480 STUDY: Phase 2b Study of Locteron Plus Ribavirin to Treat Hepatitis C Virus (HCV)

Hepatitis C, Chronic Clinical Trial

— 480S  

Official title:

480 STUDY: Phase 2b Open-label, Randomized Study in Treatment Naïve Subjects With HCV G1 to Compare the Efficacy, Safety, and Tolerability of the 480 µg Dose of Locteron™ Plus Ribavirin Given Bi-Weekly to PEG-Intron™ Plus Ribavirin Given Weekly

Clinical Trial Details — Status: Completed

Administrative data

• NCT number: NCT00953589
• Other study ID #: BLX883-204
• Status: Completed
• Phase: Phase 2
• First received: August 5, 2009
• Last updated: February 1, 2012
• Start date: July 2009
• Est. completion date: January 2011

Study information

• Verified date: February 2012
• Source: Biolex Therapeutics, Inc.
• Contact: n/a
• Is FDA regulated: No
• Health authority: United States: Food and Drug AdministrationBulgaria: Bulgarian Drug AgencyRomania: National Medicines AgencyIsrael: Ministry of Health
• Study type: Interventional

Clinical Trial Summary

The purpose of this 12-week study was to assess in subjects with chronic hepatitis C (treatment-naïve, genotype 1) receiving weight-based doses of ribavirin the early virologic response to the 480 ug dose level of Locteron™, dosed every 2 weeks, in comparison with 1.5 ug/kg PEG-Intron™ dosed weekly.

Description:

The aim of the 480 STUDY was to compare efficacy and safety of 480ug Locteron dosed every other week to 1.5 ug/kg PegIntron dosed weekly in treatment-naïve genotype-1 chronic HCV subjects treated with weight-based ribavirin. This 12-week study was comprised of two panels (Panel A and Panel B). The designs of both panels were identical. HCV RNA was measured weekly for three weeks and then every other week. Adverse events including flu-like events and depression were collected during weekly clinic visits for 12 weeks. Flu-like events were also collected daily for 12 weeks by subject self-report using the internet (ePRO). Beck Depression Inventory (BDI) and Short Form-36 scores were measured at baseline and monthly through Week 12.

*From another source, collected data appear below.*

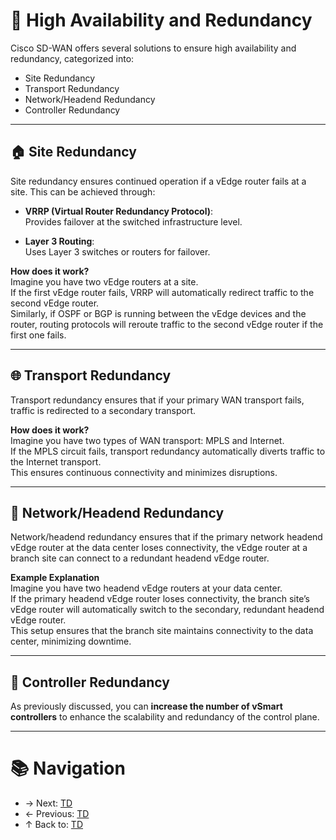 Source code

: # 🔄 High Availability and Redundancy

Cisco SD-WAN offers several solutions to ensure high availability and redundancy, categorized into:

- Site Redundancy
- Transport Redundancy
- Network/Headend Redundancy
- Controller Redundancy

---

## 🏠 Site Redundancy

Site redundancy ensures continued operation if a vEdge router fails at a site. This can be achieved through:

- **VRRP (Virtual Router Redundancy Protocol)**:  
  Provides failover at the switched infrastructure level.

- **Layer 3 Routing**:  
  Uses Layer 3 switches or routers for failover.

**How does it work?**  
Imagine you have two vEdge routers at a site.  
If the first vEdge router fails, VRRP will automatically redirect traffic to the second vEdge router.  
Similarly, if OSPF or BGP is running between the vEdge devices and the router, routing protocols will reroute traffic to the second vEdge router if the first one fails.

---

## 🌐 Transport Redundancy

Transport redundancy ensures that if your primary WAN transport fails, traffic is redirected to a secondary transport.

**How does it work?**  
Imagine you have two types of WAN transport: MPLS and Internet.  
If the MPLS circuit fails, transport redundancy automatically diverts traffic to the Internet transport.  
This ensures continuous connectivity and minimizes disruptions.

---

## 🏢 Network/Headend Redundancy

Network/headend redundancy ensures that if the primary network headend vEdge router at the data center loses connectivity, the vEdge router at a branch site can connect to a redundant headend vEdge router.

**Example Explanation**  
Imagine you have two headend vEdge routers at your data center.  
If the primary headend vEdge router loses connectivity, the branch site’s vEdge router will automatically switch to the secondary, redundant headend vEdge router.  
This setup ensures that the branch site maintains connectivity to the data center, minimizing downtime.

---

## 🧠 Controller Redundancy

As previously discussed, you can **increase the number of vSmart controllers** to enhance the scalability and redundancy of the control plane.

---

# 📚 Navigation
- → Next: [TD](TD)  
- ← Previous: [TD](TD)  
- ↑ Back to: [TD](TD)
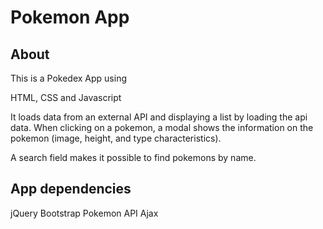 # Pokemon App

## About

This is a Pokedex App using

HTML, CSS and Javascript

It loads data from an external API and displaying a list by loading the api data. When clicking on a pokemon, a modal shows the information on the pokemon (image, height, and type characteristics).

A search field makes it possible to find pokemons by name.

## App dependencies

jQuery
Bootstrap
Pokemon API
Ajax
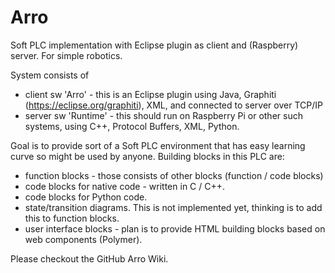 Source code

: # Arro
Soft PLC implementation with Eclipse plugin as client and (Raspberry) server. For simple robotics.

System consists of
- client sw 'Arro' - this is an Eclipse plugin using Java, Graphiti (https://eclipse.org/graphiti), XML, and connected to server over TCP/IP
- server sw 'Runtime' - this should run on Raspberry Pi or other such systems, using C++, Protocol Buffers, XML, Python.

Goal is to provide sort of a Soft PLC environment that has easy learning curve so might be used by anyone. Building blocks in this PLC are:
- function blocks - those consists of other blocks (function / code blocks)
- code blocks for native code - written in C / C++.
- code blocks for Python code.
- state/transition diagrams. This is not implemented yet, thinking is to add this to function blocks.
- user interface blocks - plan is to provide HTML building blocks based on web components (Polymer).

Please checkout the GitHub Arro Wiki.


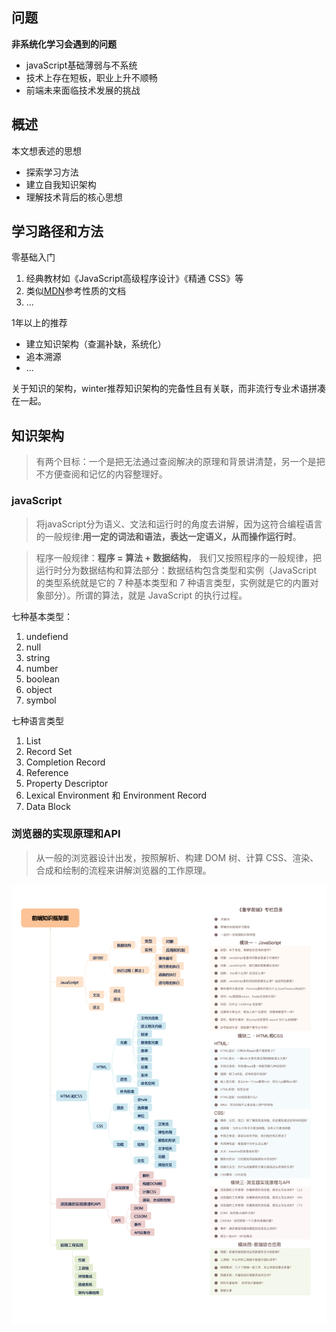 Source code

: ## 问题
**非系统化学习会遇到的问题**
- javaScript基础薄弱与不系统
- 技术上存在短板，职业上升不顺畅
- 前端未来面临技术发展的挑战

## 概述
本文想表述的思想
- 探索学习方法
- 建立自我知识架构
- 理解技术背后的核心思想

## 学习路径和方法
零基础入门
1. 经典教材如《JavaScript高级程序设计》《精通 CSS》等
2. 类似[MDN](https://developer.mozilla.org/zh-CN/)参考性质的文档
3. ...

1年以上的推荐
- 建立知识架构（查漏补缺，系统化）
- 追本溯源
- ...

关于知识的架构，winter推荐知识架构的完备性且有关联，而非流行专业术语拼凑在一起。

## 知识架构
> 有两个目标：一个是把无法通过查阅解决的原理和背景讲清楚，另一个是把不方便查阅和记忆的内容整理好。

### javaScript
> 将javaScript分为语义、文法和运行时的角度去讲解，因为这符合编程语言的一般规律:**用一定的词法和语法，表达一定语义，从而操作运行时**。

> 程序一般规律：**程序 = 算法 + 数据结构**，
我们又按照程序的一般规律，把运行时分为数据结构和算法部分：数据结构包含类型和实例（JavaScript 的类型系统就是它的 7 种基本类型和 7 种语言类型，实例就是它的内置对象部分）。所谓的算法，就是 JavaScript 的执行过程。

七种基本类型：
1. undefiend
2. null
3. string
4. number
5. boolean
6. object
7. symbol

七种语言类型
1. List
2. Record Set
3. Completion Record
4. Reference
5. Property Descriptor
6. Lexical Environment 和 Environment Record
7. Data Block


### 浏览器的实现原理和API
> 从一般的浏览器设计出发，按照解析、构建 DOM 树、计算 CSS、渲染、合成和绘制的流程来讲解浏览器的工作原理。


![重学前端架构图](https://raw.githubusercontent.com/FengYangLiu/blog/master/images/%E9%87%8D%E5%AD%A6%E5%89%8D%E7%AB%AF/%E9%87%8D%E5%AD%A6%E5%89%8D%E7%AB%AF%E6%9E%B6%E6%9E%84%E5%9B%BE.jpg)
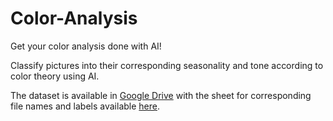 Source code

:# Color-Analysis
Get your color analysis done with AI!

Classify pictures into their corresponding seasonality and tone according to color theory using AI.

The dataset is available in [Google Drive](https://drive.google.com/drive/folders/1Dkfk5gJCcv4DHHJdxOBrxUhUOr4U7fJK?usp=sharing) with the sheet for corresponding file names and labels available [here](https://drive.google.com/file/d/1mV4oS6wPAmamCol57kDlh-LUANe-NVtu/view?usp=sharing).


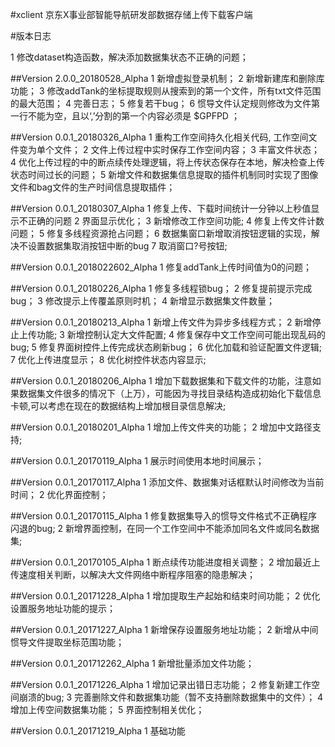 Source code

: ﻿#xclient
京东X事业部智能导航研发部数据存储上传下载客户端

#版本日志


1 修改dataset构造函数，解决添加数据集状态不正确的问题；

##Version 2.0.0_20180528_Alpha
1 新增虚拟登录机制；
2 新增新建库和删除库功能；
3 修改addTank的坐标提取规则从搜索到的第一个文件，所有txt文件范围的最大范围；
4 完善日志；
5 修复若干bug；
6 惯导文件认定规则修改为文件第一行不能为空，且以‘,’分割的第一个内容必须是 $GPFPD ；

##Version 0.0.1_20180326_Alpha 
1 重构工作空间持久化相关代码, 工作空间文件变为单个文件；
2 文件上传过程中实时保存工作空间内容；
3 丰富文件状态；
4 优化上传过程的中的断点续传处理逻辑，将上传状态保存在本地，解决检查上传状态时间过长的问题；
5 新增文件和数据集信息提取的插件机制同时实现了图像文件和bag文件的生产时间信息提取插件；

##Version 0.0.1_20180307_Alpha
1 修复上传、下载时间统计一分钟以上秒值显示不正确的问题
2 界面显示优化；
3 新增修改工作空间功能;
4 修复上传文件计数问题；
5 修复多线程资源抢占问题；
6 数据集窗口新增取消按钮逻辑的实现，解决不设置数据集取消按钮中断的bug
7 取消窗口?号按钮;

##Version 0.0.1_2018022602_Alpha
1 修复addTank上传时间值为0的问题；

##Version 0.0.1_20180226_Alpha
1 修复多线程锁bug；
2 修复提前提示完成bug；
3 修改提示上传覆盖原则时机；
4 新增显示数据集文件数量；

##Version 0.0.1_20180213_Alpha
1 新增上传文件为异步多线程方式；
2 新增停止上传功能;
3 新增控制认定大文件配置;
4 修复保存中文工作空间可能出现乱码的bug;
5 修复界面树控件上传完成状态刷新bug；
6 优化加载和验证配置文件逻辑;
7 优化上传进度显示；
8 优化树控件状态内容显示;

##Version 0.0.1_20180206_Alpha
1 增加下载数据集和下载文件的功能，注意如果数据集文件很多的情况下（上万），可能因为寻找目录结构造成初始化下载信息卡顿,可以考虑在现在的数据结构上增加根目录信息解决; 

##Version 0.0.1_20180201_Alpha
1 增加上传文件夹的功能；
2 增加中文路径支持;

##Version 0.0.1_20170119_Alpha
1 展示时间使用本地时间展示；

##Version 0.0.1_20170117_Alpha
1 添加文件、数据集对话框默认时间修改为当前时间；
2 优化界面控制；

##Version 0.0.1_20170115_Alpha
1 修复数据集导入的惯导文件格式不正确程序闪退的bug;
2 新增界面控制，在同一个工作空间中不能添加同名文件或同名数据集;

##Version 0.0.1_20170105_Alpha
1 断点续传功能进度相关调整；
2 增加最近上传速度相关判断，以解决大文件网络中断程序阻塞的隐患解决；

##Version 0.0.1_20171228_Alpha
1 增加提取生产起始和结束时间功能；
2 优化设置服务地址功能的提示；

##Version 0.0.1_20171227_Alpha
1 新增保存设置服务地址功能；
2 新增从中间惯导文件提取坐标范围功能；

##Version 0.0.1_201712262_Alpha
1 新增批量添加文件功能；

##Version 0.0.1_20171226_Alpha
1 增加记录出错日志功能；
2 修复新建工作空间崩溃的bug;
3 完善删除文件和数据集功能（暂不支持删除数据集中的文件）；
4 增加上传空间数据集功能；
5 界面控制相关优化；

##Version 0.0.1_20171219_Alpha
1 基础功能

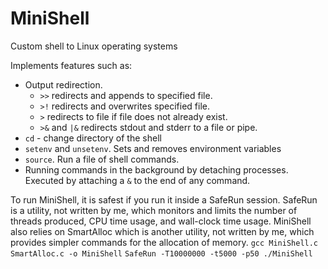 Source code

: # MiniShell
Custom shell to Linux operating systems

Implements features such as:
+ Output redirection.
  * `>>` redirects and appends to specified file. 
  * `>!` redirects and overwrites specified file. 
  * `>` redirects to file if file does not already exist. 
  * `>&` and `|&` redirects stdout and stderr to a file or pipe.
+ `cd` - change directory of the shell
+ `setenv` and `unsetenv`. Sets and removes environment variables
+ `source`. Run a file of shell commands.
+ Running commands in the background by detaching processes. Executed by attaching a `&` to the end of any command.

To run MiniShell, it is safest if you run it inside a SafeRun session. SafeRun is a utility, not written by me, which monitors and limits the number of threads produced, CPU time usage, and wall-clock time usage.
MiniShell also relies on SmartAlloc which is another utility, not written by me, which provides simpler commands for the allocation of memory.
`gcc MiniShell.c SmartAlloc.c -o MiniShell`
`SafeRun -T10000000 -t5000 -p50 ./MiniShell`
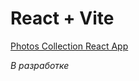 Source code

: # React + Vite


[Photos Collection React App]("photos-collection-react-app.vercel.app")



*В разработке*
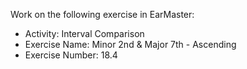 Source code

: Work on the following exercise in EarMaster:
- Activity: Interval Comparison
- Exercise Name: Minor 2nd & Major 7th - Ascending
- Exercise Number: 18.4
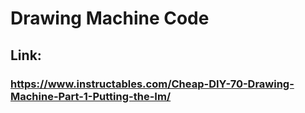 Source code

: # Drawing Machine Code
## Link:
### https://www.instructables.com/Cheap-DIY-70-Drawing-Machine-Part-1-Putting-the-Im/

In Panel A of 480 STUDY, 42 treatment-naïve subjects with chronic genotype-1 HCV in Bulgaria and Romania were randomized and dosed with either Locteron q2weeks or weekly PegIntron, both in combination with weight-based ribavirin (13). In Panel A, 19 subjects received 480ug Locteron and 23 subjects received PegIntron.

In Panel B of 480 STUDY, 32 treatment-naïve subjects with genotype-1 HCV in Israel were randomized and dosed with either Locteron q2weeks or weekly PegIntron, both in combination with weight-based ribavirin (13). In Panel B, 16 subjects received 480ug Locteron and 16 subjects received PegIntron.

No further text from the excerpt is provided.